Le conseiller américain Massad Boulos a évoqué une « violation grave » de l’Accord de Washington après la prise d’Uvira par le M23, un mouvement soutenu par Kigali, ravivant les tensions dans l’est de la République démocratique du Congo.
Intervenant sur France 24, Massad Boulos a reconnu l’existence d’un “serious breach” (violation sérieuse) de l’accord conclu sous médiation américaine. Selon lui, Washington estime que le M23 et le Rwanda portent la responsabilité de cette nouvelle escalade militaire.
Le responsable américain a toutefois indiqué qu’après l’intervention des États-Unis, le M23 s’est partiellement retiré d’Uvira, tout en maintenant des positions stratégiques autour de la ville.
Massad Boulos a rappelé que l’accord avait été signé en présence de Donald Trump en qualité de témoin, engageant politiquement les trois chefs d’État à respecter leurs engagements. « Les États-Unis ne prendront pas cela à la légère », a-t-il insisté, admettant au passage que Washington n’est plus certain de pouvoir faire confiance au président Paul Kagame, faute de « mesures concrètes sur le terrain ».

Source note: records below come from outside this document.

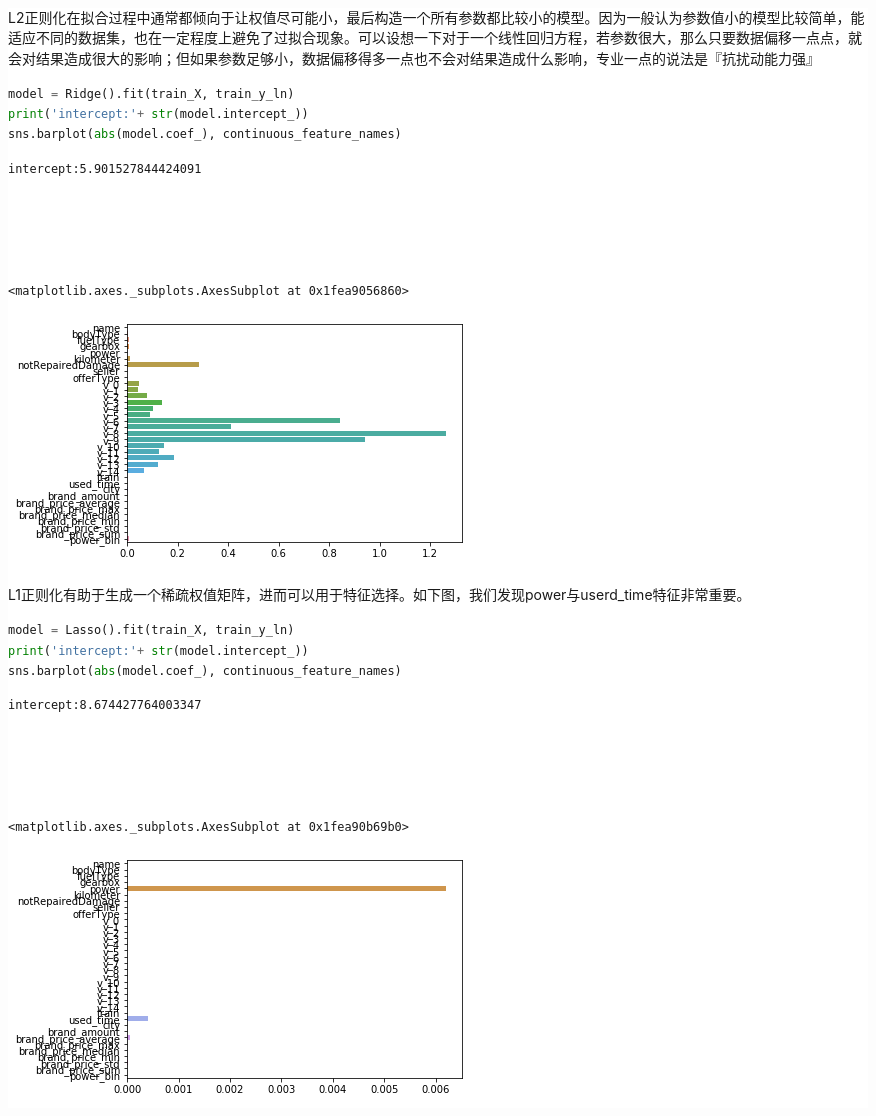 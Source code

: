 
L2正则化在拟合过程中通常都倾向于让权值尽可能小，最后构造一个所有参数都比较小的模型。因为一般认为参数值小的模型比较简单，能适应不同的数据集，也在一定程度上避免了过拟合现象。可以设想一下对于一个线性回归方程，若参数很大，那么只要数据偏移一点点，就会对结果造成很大的影响；但如果参数足够小，数据偏移得多一点也不会对结果造成什么影响，专业一点的说法是『抗扰动能力强』


```python
model = Ridge().fit(train_X, train_y_ln)
print('intercept:'+ str(model.intercept_))
sns.barplot(abs(model.coef_), continuous_feature_names)
```

    intercept:5.901527844424091





    <matplotlib.axes._subplots.AxesSubplot at 0x1fea9056860>




![png](output_67_2.png)


L1正则化有助于生成一个稀疏权值矩阵，进而可以用于特征选择。如下图，我们发现power与userd_time特征非常重要。


```python
model = Lasso().fit(train_X, train_y_ln)
print('intercept:'+ str(model.intercept_))
sns.barplot(abs(model.coef_), continuous_feature_names)
```

    intercept:8.674427764003347





    <matplotlib.axes._subplots.AxesSubplot at 0x1fea90b69b0>




![png](output_69_2.png)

Alors que Paul Kagame a déclaré ne pas se soucier d’éventuelles sanctions, Massad Boulos a répondu avec prudence : « Nous avons entendu ses déclarations… nous verrons. » Il a rappelé que les États-Unis ont déjà sanctionné des individus et entités liés au commerce illicite, notamment James Kabarebe, et disposent d’outils supplémentaires. Des mesures pourraient intervenir « dans un futur proche », sans exclure des sanctions de plus haut niveau.
Pour Washington, la situation dépasse le simple incident diplomatique. Lorsqu’un accord est signé sous l’égide du président des États-Unis et qu’il est violé quelques jours plus tard, cela constitue une rupture de confiance stratégique aux conséquences potentiellement lourdes sur les relations régionales et internationales.